Can we predict how well wine will be recieved based on chemical makeup?

Kinda a neat question that Manu Jeevan did a writeup on.

We work with unbalanced classes, SVMs, and random forests in this example.

Imports


In [56]:
%matplotlib inline
import os
import numpy as np
import pandas as pd
import scipy as sp
import sklearn
import seaborn as sns
from matplotlib import pyplot as plt
from sklearn.cross_validation import cross_val_score
from sklearn.ensemble import RandomForestClassifier

Load data


In [57]:
dataDir = os.path.join(os.path.expanduser('~'),'data','ml','winequality')
wine_df = pd.read_csv(os.path.join(dataDir,'winequality-red.csv'), sep=';')
wine_df.head()


Out[57]:
fixed acidity volatile acidity citric acid residual sugar chlorides free sulfur dioxide total sulfur dioxide density pH sulphates alcohol quality
0 7.4 0.70 0.00 1.9 0.076 11 34 0.9978 3.51 0.56 9.4 5
1 7.8 0.88 0.00 2.6 0.098 25 67 0.9968 3.20 0.68 9.8 5
2 7.8 0.76 0.04 2.3 0.092 15 54 0.9970 3.26 0.65 9.8 5
3 11.2 0.28 0.56 1.9 0.075 17 60 0.9980 3.16 0.58 9.8 6
4 7.4 0.70 0.00 1.9 0.076 11 34 0.9978 3.51 0.56 9.4 5

Create the matrix and simplify the classification space


In [58]:
Y = wine_df.quality.values
wine_df = wine_df.drop('quality',axis=1)
print(Y[:10])

Y = np.asarray([1 if i>=7 else 0 for i in Y])
X = wine_df.as_matrix()
print X.shape
print(Y[:10])


[5 5 5 6 5 5 5 7 7 5]
(1599, 11)
[0 0 0 0 0 0 0 1 1 0]

Random Forest


In [61]:
scores = []
for val in range(1,21):
    clf = RandomForestClassifier(n_estimators=val)
    validated = cross_val_score(clf,X,Y,cv=10)
    scores.append(validated)

#print len(scores)
fig = plt.figure()
plt.clf()
ax = fig.add_subplot(111)
ax.boxplot(scores)
ax.set_ylim((0,1))
ax.set_xlim((0,21))
#sns.boxplot(scores)
plt.xlabel("number trees")
plt.ylabel("classification scores")
plt.title("classification score per number of trees")
plt.show()


Unbalanced design

Classification accuracy can be misleading in cases where we have an unbalanced design so use F1 scores instead.


In [60]:
scores = []
for val in range(1,21):
    clf = RandomForestClassifier(n_estimators=val)
    validated = cross_val_score(clf,X,Y,cv=10,scoring='f1')
    scores.append(validated)

fig = plt.figure()
plt.clf()
ax = fig.add_subplot(111)
ax.boxplot(scores)
ax.set_ylim((0,1))
ax.set_xlim((0,21))
plt.xlabel("number trees")
plt.ylabel("classification scores")
plt.title("classification score per number of trees")
plt.show()


20

In short , we don't see much gain by increasing the number of trees.

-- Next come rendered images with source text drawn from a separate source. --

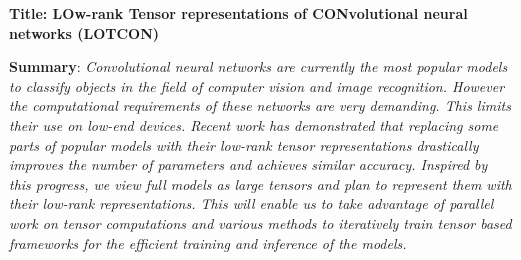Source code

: 
\usepackage{xspace}




%

\renewcommand{\prname}{LOTCON\xspace}
\renewcommand{\piname}{PI: Suraj KUMAR (LIP, ENS \& Inria Lyon)}

\noindent \textbf{Title: {LOw-rank Tensor representations of CONvolutional neural networks (LOTCON)}}



\bigskip

\noindent \textbf{Summary}: \emph{Convolutional neural networks are currently the most popular models to classify objects in the field of computer vision and image recognition. However the computational requirements of these networks are very demanding. This limits their use on low-end devices. Recent work has demonstrated that replacing some parts of popular models with their low-rank tensor representations drastically improves the number of parameters and achieves similar accuracy. Inspired by this progress, we view full models as large tensors and plan to represent them with their low-rank representations. This will enable us to take advantage of parallel work on tensor computations and various methods to iteratively train tensor based frameworks for the efficient training and inference of the models.}

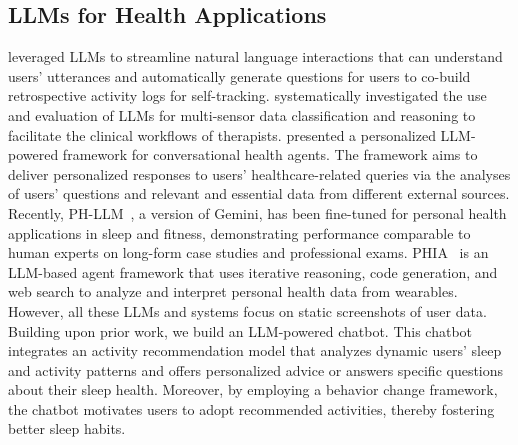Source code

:\subsection{LLMs for Health Applications}\label{subsec.llms4health}
\citet{kim2022leveraging} leveraged LLMs to streamline natural language interactions that can understand users' utterances and automatically generate questions for users to co-build retrospective activity logs for self-tracking.
\citet{englhardt2023classification} systematically investigated the use and evaluation of LLMs for multi-sensor data classification and reasoning to facilitate the clinical workflows of therapists.
\citet{abbasian2023conversational} presented a personalized LLM-powered framework for conversational health agents.
The framework aims to deliver personalized responses to users' healthcare-related queries via the analyses of users' questions and relevant and essential data from different external sources.
Recently, PH-LLM~\cite{cosentino2024towards}, a version of Gemini, has been fine-tuned for personal health applications in sleep and fitness, demonstrating performance comparable to human experts on long-form case studies and professional exams.
PHIA~\cite{merrill2024transforming} is an LLM-based agent framework that uses iterative reasoning, code generation, and web search to analyze and interpret personal health data from wearables.
However, all these LLMs and systems focus on static screenshots of user data.
Building upon prior work, we build an LLM-powered chatbot. 
This chatbot integrates an activity recommendation model that analyzes dynamic users' sleep and activity patterns and offers personalized advice or answers specific questions about their sleep health.
Moreover, by employing a behavior change framework, the chatbot motivates users to adopt recommended activities, thereby fostering better sleep habits.

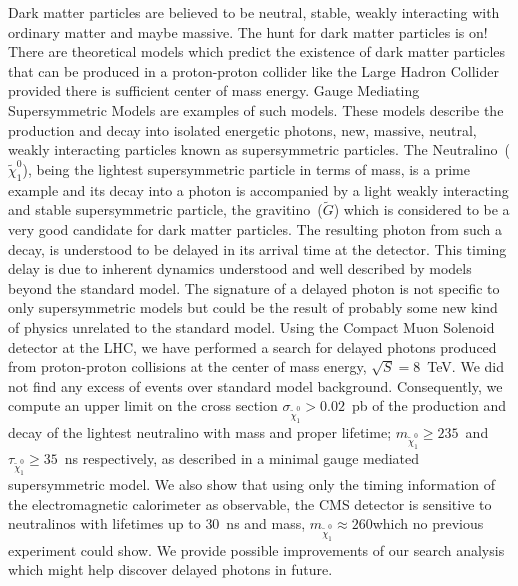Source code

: 
Dark matter particles are believed to be neutral, stable, weakly interacting with ordinary matter and maybe massive. The hunt for dark matter particles is on! There are theoretical models which predict the  existence of dark matter particles that can be produced in a proton-proton collider like the Large Hadron Collider provided there is sufficient center of mass energy. Gauge Mediating Supersymmetric Models are examples of such models. These models describe the production and decay into isolated energetic photons, new, massive, neutral, weakly interacting particles known as supersymmetric particles. The Neutralino~($\tilde{\chi}^{0}_{1}$), being the lightest supersymmetric particle in terms of mass, is a prime example and its decay into a photon is accompanied by a light weakly interacting and stable supersymmetric particle, the gravitino~($\tilde{G}$) which is considered to be a very good candidate for dark matter particles. The resulting photon from such a decay, is understood to be delayed in its arrival time at the detector. This timing delay is due to inherent dynamics understood and well described by models beyond the standard model. The signature of a delayed photon is not specific to only supersymmetric models but could be the result of probably some new kind of physics unrelated to the standard model. Using the Compact Muon Solenoid detector at the LHC, we have performed a search for delayed photons produced from proton-proton collisions at the center of mass energy, $\sqrt{S} = 8$~TeV. We did not find any excess of events over standard model background. Consequently, we compute an upper limit on the cross section $\sigma_{\tilde{\chi}^{0}_{1}} > 0.02$~pb of the production and decay of the lightest neutralino with  mass and proper lifetime; $m_{\tilde{\chi}^{0}_{1}} \geq 235$~\GeVcc and $\tau_{\tilde{\chi}^{0}_{1}} \ge 35$~ns respectively, as described in a minimal gauge mediated supersymmetric model. We also show that using only the timing information of the electromagnetic calorimeter as observable, the  CMS detector is sensitive to neutralinos with lifetimes up to $30$~ns and mass, $m_{\tilde{\chi}^{0}_{1}} \approx 260$\GeVcc which no previous experiment could show. We provide possible improvements  of our search analysis which might help discover delayed photons in future.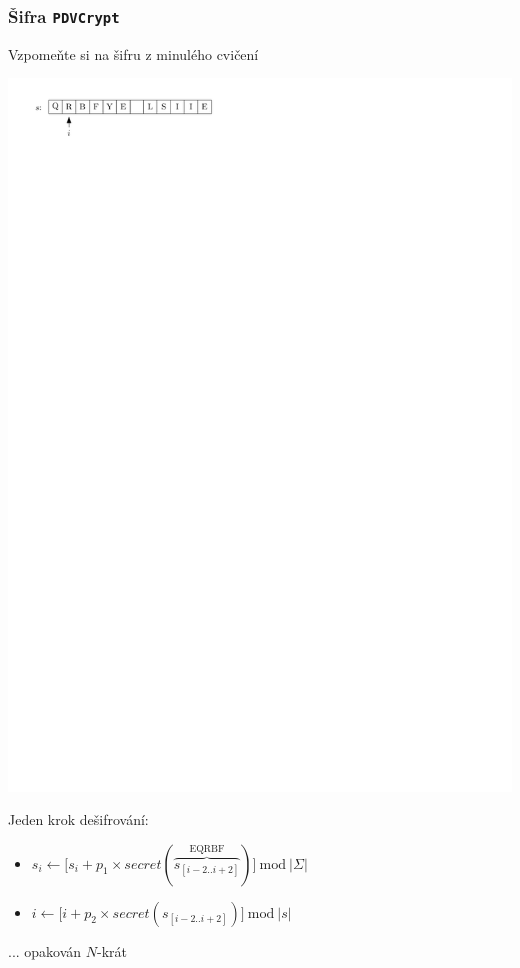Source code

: \documentclass[usenames,dvipsnames,9pt]{beamer}
\begin{document}
{
\begin{frame}[fragile]
  \frametitle{Šifra \texttt{PDVCrypt}}
  Vzpomeňte si na šifru z minulého cvičení
  \begin{center}
    \includegraphics[scale=0.8]{figs/pdvcrypt.pdf}
  \end{center}

  {\small
  Jeden krok dešifrování:
  \vspace{-1em}
  \begin{itemize}
    \item $s_i \gets \Big[ s_i + p_1 \times secret(\overbrace{s_{[i-2 .. i+2]}}^{\text{EQRBF}}) \Big] \ \mathrm{mod}\ |\Sigma|$
    \item $i \gets \Big[ i + p_2 \times secret(s_{[i-2 .. i+2]}) \Big] \ \mathrm{mod} \ |s|$
  \end{itemize}
  ... opakován $N$-krát}

  \vspace{1em}
\end{frame}
}
\end{document}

The predict_proba function returns the probability for each class, but for many classifiers the accuracy of these values can become an issue if the class structure is highly unbalanced. So normally we call a class if this prob is >0.5, but we cannot trust this value so we can use cross-validation to find the best one.


In [80]:
print("total normals: %s/%s"%(np.where(Y==0)[0].size,Y.size))


total normals: 1382/1599

In [81]:
def cutoff_predict(clf,X,cutoff):
    return (clf.predict_proba(X)[:,1] > cutoff).astype(int)

scores = []
def custom_f1(cutoff):
    def f1_cutoff(clf,X,Y):
        ypred = cutoff_predict(clf,X,cutoff)
        return sklearn.metrics.f1_score(Y,ypred)
    
    return f1_cutoff

parmRange = np.arange(0.1,0.9,0.1)
for cutoff in parmRange:
    clf = RandomForestClassifier(n_estimators=15)
    validated = cross_val_score(clf,X,Y,cv=10,scoring=custom_f1(cutoff))
    scores.append(validated)
    
fig = plt.figure()
plt.clf()
ax = fig.add_subplot(111)
ax.boxplot(scores)
ax.set_ylim((0,1))
ax.set_xticklabels(parmRange)
plt.xlabel("cutoff value")
plt.ylabel("custom f1-score")
plt.title("fscores for each tree")
plt.show()


It is intuitive that the cutoff be less than 0.5 because the training data contains many fewer examples of 'good' wines, so we need to adjust the cutoff to reflect that good wines are more rare.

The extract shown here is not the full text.